Добавить в цитаты Настройки чтения

Страница 9 из 61

Радость эта, конечно, безудержная, но, быть может, несколько преждевременная. На самом деле каждая форма, каждый носитель, каждая структура распространения и рецепции письменного текста оказывает глубокое влияние на его возможное применение и интерпретацию. В последние годы историки книги много занимались проблемой этого воздействия формы на смысл на различных уровнях[38]. Можно привести немало примеров тому, как чисто «типографские» (в широком смысле слова) изменения существенно трансформируют предназначение, способы циркуляции, толкования «одного и того же» текста. Таковы, например, варианты членения библейского текста, в частности, начиная с изданий Робера Этьенна, с пронумерованными стихами. Таково использование структур, характерных для печатной книги (заглавия, титульного листа, разбивки на главы, гравюр на дереве), применительно к произведениям, изначальная форма которых, связанная исключительно с рукописной циркуляцией, была им совершенно чужда: примером может служить судьба «Ласарильо с Тормеса», апокрифического письма, без заглавия, без глав, без иллюстраций, предназначавшегося для просвещенной публики и превращенного первыми его издателями в книгу, которая по внешнему виду напоминала жития святых или брошюры на злобу дня, то есть жанры, получившие широчайшее распространение в Испании Золотого века[39]. Таковы процессы, происходившие с драматургией в Англии, где в начале XVIII века совершился переход от изданий елизаветинской эпохи, примитивных и компактных, к изданиям, где применялись типографские приемы французского классицизма: в печатном тексте появилось наглядное деление на акты и сцены, а также, благодаря ремаркам, воссоздавались некоторые элементы сценического действия[40]. Таковы, наконец, новые формы, с помощью которых издатели Кастилии, Англии или Франции делали целый корпус уже опубликованных текстов, чаще всего ученого происхождения, доступными для «простонародного» читателя. включая их в репертуар лоточников, торгующих книгами вразнос. Каждый раз мы констатируем одно и то же: исторически и социально дифференцированные значения любого текста неотделимы от материальных модальностей, в которых он предстает перед читателем.
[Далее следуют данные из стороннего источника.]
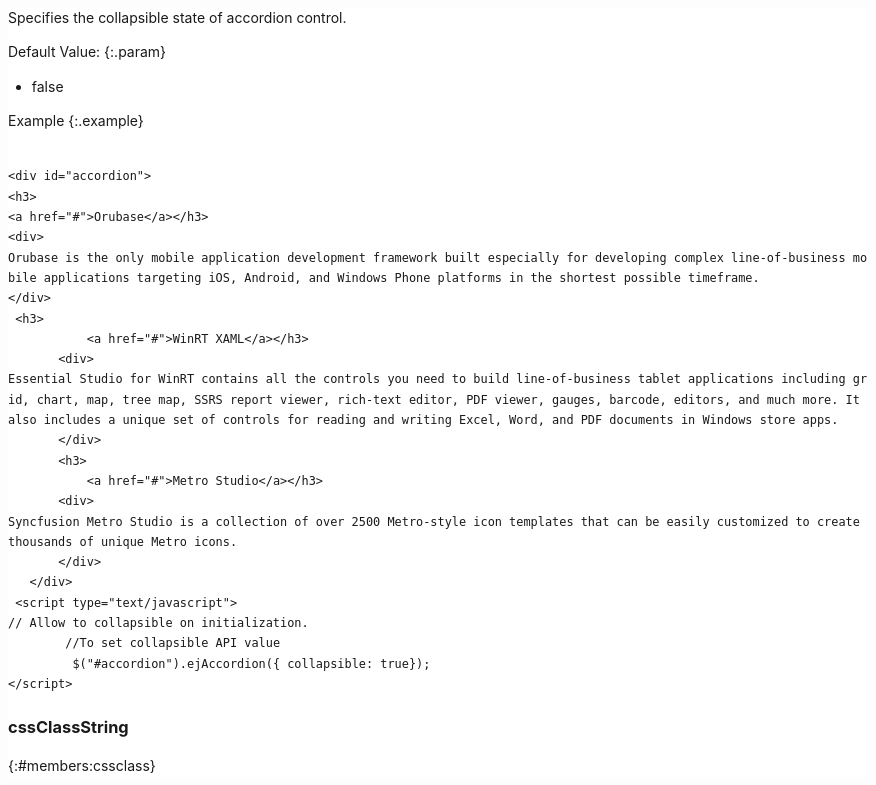 


Specifies the collapsible state of accordion control.


Default Value:
{:.param}



* false




Example
{:.example}

<pre class="prettyprint">
<code> 
&lt;div id="accordion"&gt;
&lt;h3&gt;
&lt;a href="#"&gt;Orubase&lt;/a&gt;&lt;/h3&gt;
&lt;div&gt;
Orubase is the only mobile application development framework built especially for developing complex line-of-business mobile applications targeting iOS, Android, and Windows Phone platforms in the shortest possible timeframe.
&lt;/div&gt;
 &lt;h3&gt;
           &lt;a href="#"&gt;WinRT XAML&lt;/a&gt;&lt;/h3&gt;
       &lt;div&gt;
Essential Studio for WinRT contains all the controls you need to build line-of-business tablet applications including grid, chart, map, tree map, SSRS report viewer, rich-text editor, PDF viewer, gauges, barcode, editors, and much more. It also includes a unique set of controls for reading and writing Excel, Word, and PDF documents in Windows store apps.
       &lt;/div&gt;
       &lt;h3&gt;
           &lt;a href="#"&gt;Metro Studio&lt;/a&gt;&lt;/h3&gt;
       &lt;div&gt;
Syncfusion Metro Studio is a collection of over 2500 Metro-style icon templates that can be easily customized to create thousands of unique Metro icons.
       &lt;/div&gt;
   &lt;/div&gt;
 &lt;script type="text/javascript"&gt;
// Allow to collapsible on initialization. 
        //To set collapsible API value 
         $("#accordion").ejAccordion({ collapsible: true});
&lt;/script&gt;</code>
</pre>



### cssClass<span class="type-signature type string">String</span>
{:#members:cssclass}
Вывод этот заключает в себе весьма актуальный урок. Да, возможность перевести письменное наследие человечества с одного носителя на другой, заменить книгу-кодекс экраном открывает перед нами огромные возможности. Но в то же время это — насилие над текстами, лишающимися тех форм, которыми, среди прочего, определялись их исторические значения. Предположим, что в более или менее близком будущем все произведения, принадлежащие к нашей культурной традиции, станут распространяться и читаться лишь в своей электронной репрезентации, — тогда нам грозит опасность утратить всякое понимание той текстовой культуры, в рамках которой издавна возникла тесная связь между понятием текста и особой формой книги — кодексом. Лучше всего о силе этой связи свидетельствуют сложившиеся в западной традиции устойчивые метафоры книги-судьбы, книги-космоса либо книги-тела[41]. Авторы, прибегавшие к ним, от Данте до Шекспира, от Раймунда Луллия до Галилея, имели в виду отнюдь не всякую книгу: такая книга состоит из тетрадей, листов и страниц и защищена переплетом. Столь популярная в Новое время метафора книги мироздания, книги природы, как бы срослась со стихийными, глубоко укоренившимися в нас репрезентациями, в силу которых письменный текст естественным образом связывается с кодексом. Вступление в эру электронных текстов волей-неволей будет означать постепенный отход от ментальных представлений и интеллектуальных операций, специфически связанных с теми формами книги, какие получили распространение на Западе за последние семнадцать-восемнадцать веков. Порядок дискурсов никогда не существует отдельно от современного ему порядка книг.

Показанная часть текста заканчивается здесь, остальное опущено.